Estos días el Banco de Sangre nos va recordando que no hay bastantes reservas. No nos dicen que no hay bastantes reservas para los ampurdaneses, o para los habitantes de El Moianès, o para las mujeres jóvenes, o para las personas mayores, o para los zurdos. La sangre no se reparte por colectivos de intereses, sino por|para urgencias. Y siempre hay los más vulnerables, los más necesitados, los que no han tenido tanta suerte. El papa Francisco, que esta manía con la solidaridad le ha ocasionado la etiqueta de comunista, concibe la solidaridad como una lucha contra las causas estructurales de la pobreza, la desigualdad, la falta de trabajo, del suelo, de la vivienda, la negación de los derechos sociales y laborales.

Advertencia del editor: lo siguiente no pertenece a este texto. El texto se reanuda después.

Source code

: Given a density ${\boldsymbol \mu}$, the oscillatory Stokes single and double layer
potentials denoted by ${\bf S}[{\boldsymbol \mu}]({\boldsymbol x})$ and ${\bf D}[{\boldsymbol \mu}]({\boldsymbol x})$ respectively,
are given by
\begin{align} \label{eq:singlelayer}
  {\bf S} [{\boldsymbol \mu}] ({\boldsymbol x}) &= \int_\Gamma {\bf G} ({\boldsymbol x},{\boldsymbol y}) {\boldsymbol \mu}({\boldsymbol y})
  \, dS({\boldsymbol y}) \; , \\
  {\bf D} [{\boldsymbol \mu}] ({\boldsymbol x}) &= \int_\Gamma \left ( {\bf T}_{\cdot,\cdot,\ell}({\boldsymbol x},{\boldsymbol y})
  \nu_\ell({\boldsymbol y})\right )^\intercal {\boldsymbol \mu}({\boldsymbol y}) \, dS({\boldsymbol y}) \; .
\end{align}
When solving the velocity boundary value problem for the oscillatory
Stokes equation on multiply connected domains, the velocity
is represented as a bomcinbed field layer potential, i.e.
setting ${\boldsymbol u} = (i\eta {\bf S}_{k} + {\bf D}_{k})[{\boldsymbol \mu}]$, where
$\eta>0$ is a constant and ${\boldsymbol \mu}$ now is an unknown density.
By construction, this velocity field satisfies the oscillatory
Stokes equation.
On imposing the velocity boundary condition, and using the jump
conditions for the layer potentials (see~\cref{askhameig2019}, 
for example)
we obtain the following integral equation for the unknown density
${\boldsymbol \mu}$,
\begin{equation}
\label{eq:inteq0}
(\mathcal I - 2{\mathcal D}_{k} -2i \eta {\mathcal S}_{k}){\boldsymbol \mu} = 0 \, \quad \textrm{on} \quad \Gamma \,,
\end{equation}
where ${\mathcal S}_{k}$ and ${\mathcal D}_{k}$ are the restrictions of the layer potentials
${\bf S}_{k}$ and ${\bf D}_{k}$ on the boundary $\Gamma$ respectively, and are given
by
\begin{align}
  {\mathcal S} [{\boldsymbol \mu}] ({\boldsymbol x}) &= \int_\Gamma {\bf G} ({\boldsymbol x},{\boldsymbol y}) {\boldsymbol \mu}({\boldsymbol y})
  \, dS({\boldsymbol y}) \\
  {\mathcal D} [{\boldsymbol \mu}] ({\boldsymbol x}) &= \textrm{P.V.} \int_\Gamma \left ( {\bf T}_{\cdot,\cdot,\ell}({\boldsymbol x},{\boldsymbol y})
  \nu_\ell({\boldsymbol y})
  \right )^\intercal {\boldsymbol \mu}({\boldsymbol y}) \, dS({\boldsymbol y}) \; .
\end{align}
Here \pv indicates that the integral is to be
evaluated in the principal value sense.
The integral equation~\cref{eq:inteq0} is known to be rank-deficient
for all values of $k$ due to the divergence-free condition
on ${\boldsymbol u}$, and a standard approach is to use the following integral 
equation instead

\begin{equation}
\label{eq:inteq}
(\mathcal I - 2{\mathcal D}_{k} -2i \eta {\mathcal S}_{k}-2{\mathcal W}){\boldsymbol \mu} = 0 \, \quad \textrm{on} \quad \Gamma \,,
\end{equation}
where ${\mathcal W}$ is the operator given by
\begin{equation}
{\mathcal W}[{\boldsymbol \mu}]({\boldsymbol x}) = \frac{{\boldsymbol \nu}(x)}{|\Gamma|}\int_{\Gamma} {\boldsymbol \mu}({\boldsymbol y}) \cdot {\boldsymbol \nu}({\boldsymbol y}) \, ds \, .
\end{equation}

Lo explicaba el otro día a un grupo de estudiantes del Máster de Comunicación Política y Social, y mientras les leía textualmente que el papa dice que solidaridad es "encarar los destructores efectos del imperio del dinero", me sentía como si tuviera un manifiesto comunista en las manos. Pero al cabo de un momento también los decía, y siempre en palabras papales, que hoy "se verifica un deterioro de la ética, que condiciona la actuación internacional, y una devaluación de los valores espirituales y del sentido de la responsabilidad", y en este párrafo se me sentía como una representante de la derecha moderada y de centro. El papa es de todos y nos habla en todos, y no puede situarse hacia una tendencia política u otra. Lo que le pasa, en esta encíclica, es que para reclamar fraternidad universal no puede hacer suyas afirmaciones que defiendan muros, que no acojan inmigrantes, que descarten los vulnerables (ancianos, discapacitados, no nacidos), y, por lo tanto, su discurso acaba no contentando nadie. El bien común es uno bien muy alargado, y escuchar las opiniones e ideologías de todos nunca no podrá caber en un manifiesto político. Las religiones se autoconciben como una casa común donde todo el mundo puede caber. Por eso tienen problemas, pero por el mismo motivo son una fuente de salvación que supera las estructuras, los partidos y los colectivos. Y la sangre, señoras y señores, la sangre tampoco es de derechas ni de izquierdas. Id a donar, que la fraternidad también es eso.